━━ RAW DATA ━━
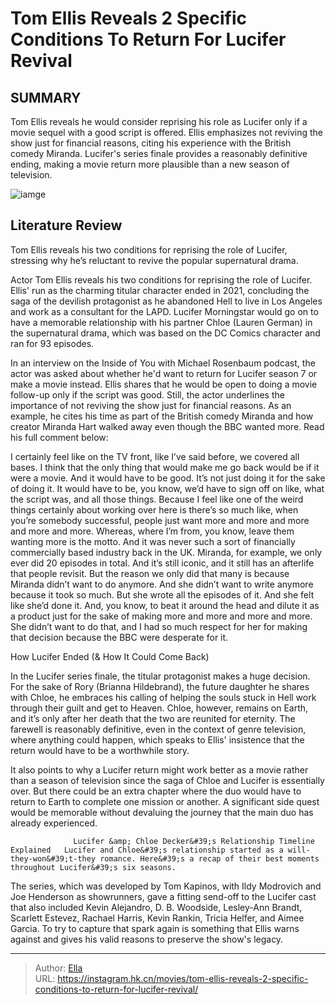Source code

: # Tom Ellis Reveals 2 Specific Conditions To Return For Lucifer Revival


## SUMMARY 



  Tom Ellis reveals he would consider reprising his role as Lucifer only if a movie sequel with a good script is offered.   Ellis emphasizes not reviving the show just for financial reasons, citing his experience with the British comedy Miranda.   Lucifer&#39;s series finale provides a reasonably definitive ending, making a movie return more plausible than a new season of television.  

![iamge](https://static1.srcdn.com/wordpress/wp-content/uploads/2024/01/tom-ellis-as-the-titular-protagonist-in-a-room-in-lucifer.jpg)

## Literature Review

Tom Ellis reveals his two conditions for reprising the role of Lucifer, stressing why he’s reluctant to revive the popular supernatural drama.




Actor Tom Ellis reveals his two conditions for reprising the role of Lucifer. Ellis&#39; run as the charming titular character ended in 2021, concluding the saga of the devilish protagonist as he abandoned Hell to live in Los Angeles and work as a consultant for the LAPD. Lucifer Morningstar would go on to have a memorable relationship with his partner Chloe (Lauren German) in the supernatural drama, which was based on the DC Comics character and ran for 93 episodes.




In an interview on the Inside of You with Michael Rosenbaum podcast, the actor was asked about whether he&#39;d want to return for Lucifer season 7 or make a movie instead. Ellis shares that he would be open to doing a movie follow-up only if the script was good. Still, the actor underlines the importance of not reviving the show just for financial reasons. As an example, he cites his time as part of the British comedy Miranda and how creator Miranda Hart walked away even though the BBC wanted more. Read his full comment below:


I certainly feel like on the TV front, like I’ve said before, we covered all bases. I think that the only thing that would make me go back would be if it were a movie. And it would have to be good. It’s not just doing it for the sake of doing it. It would have to be, you know, we’d have to sign off on like, what the script was, and all those things. Because I feel like one of the weird things certainly about working over here is there’s so much like, when you’re somebody successful, people just want more and more and more and more and more. Whereas, where I’m from, you know, leave them wanting more is the motto. And it was never such a sort of financially commercially based industry back in the UK.
Miranda, for example, we only ever did 20 episodes in total. And it’s still iconic, and it still has an afterlife that people revisit. But the reason we only did that many is because Miranda didn’t want to do anymore. And she didn’t want to write anymore because it took so much. But she wrote all the episodes of it. And she felt like she’d done it. And, you know, to beat it around the head and dilute it as a product just for the sake of making more and more and more and more. She didn’t want to do that, and I had so much respect for her for making that decision because the BBC were desperate for it.






 


 How Lucifer Ended (&amp; How It Could Come Back) 
          

In the Lucifer series finale, the titular protagonist makes a huge decision. For the sake of Rory (Brianna Hildebrand), the future daughter he shares with Chloe, he embraces his calling of helping the souls stuck in Hell work through their guilt and get to Heaven. Chloe, however, remains on Earth, and it’s only after her death that the two are reunited for eternity. The farewell is reasonably definitive, even in the context of genre television, where anything could happen, which speaks to Ellis&#39; insistence that the return would have to be a worthwhile story.




It also points to why a Lucifer return might work better as a movie rather than a season of television since the saga of Chloe and Lucifer is essentially over. But there could be an extra chapter where the duo would have to return to Earth to complete one mission or another. A significant side quest would be memorable without devaluing the journey that the main duo has already experienced.

                  Lucifer &amp; Chloe Decker&#39;s Relationship Timeline Explained   Lucifer and Chloe&#39;s relationship started as a will-they-won&#39;t-they romance. Here&#39;s a recap of their best moments throughout Lucifer&#39;s six seasons.   

The series, which was developed by Tom Kapinos, with Ildy Modrovich and Joe Henderson as showrunners, gave a fitting send-off to the Lucifer cast that also included Kevin Alejandro, D. B. Woodside, Lesley-Ann Brandt, Scarlett Estevez, Rachael Harris, Kevin Rankin, Tricia Helfer, and Aimee Garcia. To try to capture that spark again is something that Ellis warns against and gives his valid reasons to preserve the show&#39;s legacy.






---

> Author: [Ella](https://instagram.hk.cn/)  
> URL: https://instagram.hk.cn/movies/tom-ellis-reveals-2-specific-conditions-to-return-for-lucifer-revival/  

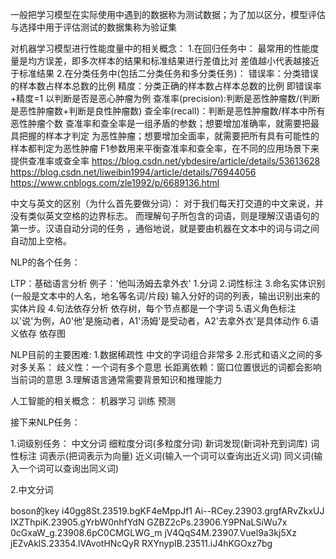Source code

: 
一般把学习模型在实际使用中遇到的数据称为测试数据；为了加以区分，模型评估
与选择中用于评估测试的数据集称为验证集


对机器学习模型进行性能度量中的相关概念：
1.在回归任务中：
最常用的性能度量是均方误差，即多次样本的结果和标准结果进行差值比对
差值越小代表越接近于标准结果
2.在分类任务中(包括二分类任务和多分类任务)：
错误率：分类错误的样本数占样本总数的比例
精度：分类正确的样本数占样本总数的比例
即错误率+精度=1
以判断是否是恶心肿瘤为例
查准率(precision):判断是恶性肿瘤数/(判断是恶性肿瘤数+判断是良性肿瘤数)
查全率(recall)：判断是恶性肿瘤数/样本中所有恶性肿瘤个数
查准率和查全率是一组矛盾的参数；想要增加准确率，就需要把最具把握的样本才判定
为恶性肿瘤；想要增加全面率，就需要把所有具有可能性的样本都判定为恶性肿瘤
F1参数用来平衡查准率和查全率，在不同的应用场景下来提供查准率或查全率
https://blog.csdn.net/ybdesire/article/details/53613628
https://blog.csdn.net/liweibin1994/article/details/76944056
https://www.cnblogs.com/zle1992/p/6689136.html



中文与英文的区别（为什么首先要做分词）：
对于我们每天打交道的中文来说，并没有类似英文空格的边界标志。
而理解句子所包含的词语，则是理解汉语语句的第一步。汉语自动分词的任务
，通俗地说，就是要由机器在文本中的词与词之间自动加上空格。

NLP的各个任务：

LTP：基础语言分析
例子：'他叫汤姆去拿外衣'
1.分词
2.词性标注
3.命名实体识别(一般是文本中的人名，地名等名词/片段)
输入分好的词的列表，输出识别出来的实体片段
4.句法依存分析
依存树，每个节点都是一个字词
5.语义角色标注
以'说'为例，A0'他'是施动者，A1'汤姆'是受动者，A2'去拿外衣'是具体动作
6.语义依存
依存图


NLP目前的主要困难:
1.数据稀疏性
中文的字词组合非常多
2.形式和语义之间的多对多关系：
歧义性：一个词有多个意思
长距离依赖：窗口位置很远的词都会影响当前词的意思
3.理解语言通常需要背景知识和推理能力


人工智能的相关概念：
机器学习
训练
预测


接下来NLP任务：

1.词级别任务：
中文分词
细粒度分词(多粒度分词)
新词发现(新词补充到词库)
词性标注
词表示(把词表示为向量)
近义词(输入一个词可以查询出近义词)
同义词(输入一个词可以查询出同义词)

2.中文分词




boson的key
i40gg8St.23519.bgKF4eMppJf1
Ai--RCey.23903.grgfARvZkxUJ
IXZThpiK.23905.gYrbW0nhfYdN
GZBZ2cPs.23906.Y9PNaLSiWu7x
0cGxaW_g.23908.6pC0CMGLWG_m
jV4QqS4M.23907.Vuel9a3kj5Xz
jEZvAklS.23354.lVAvotHNcQyR
RXYnypIB.23511.iJ4hKGOxz7bg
━━━
** TASK TO COMPLETE **
Check each line of the listing above for the string "also" and return those that contain it.

** REPLY **
It also points to why a Lucifer return might work better as a movie rather than a season of television since the saga of Chloe and Lucifer is essentially over. But there could be an extra chapter where the duo would have to return to Earth to complete one mission or another. A significant side quest would be memorable without devaluing the journey that the main duo has already experienced.
The series, which was developed by Tom Kapinos, with Ildy Modrovich and Joe Henderson as showrunners, gave a fitting send-off to the Lucifer cast that also included Kevin Alejandro, D. B. Woodside, Lesley-Ann Brandt, Scarlett Estevez, Rachael Harris, Kevin Rankin, Tricia Helfer, and Aimee Garcia. To try to capture that spark again is something that Ellis warns against and gives his valid reasons to preserve the show&#39;s legacy.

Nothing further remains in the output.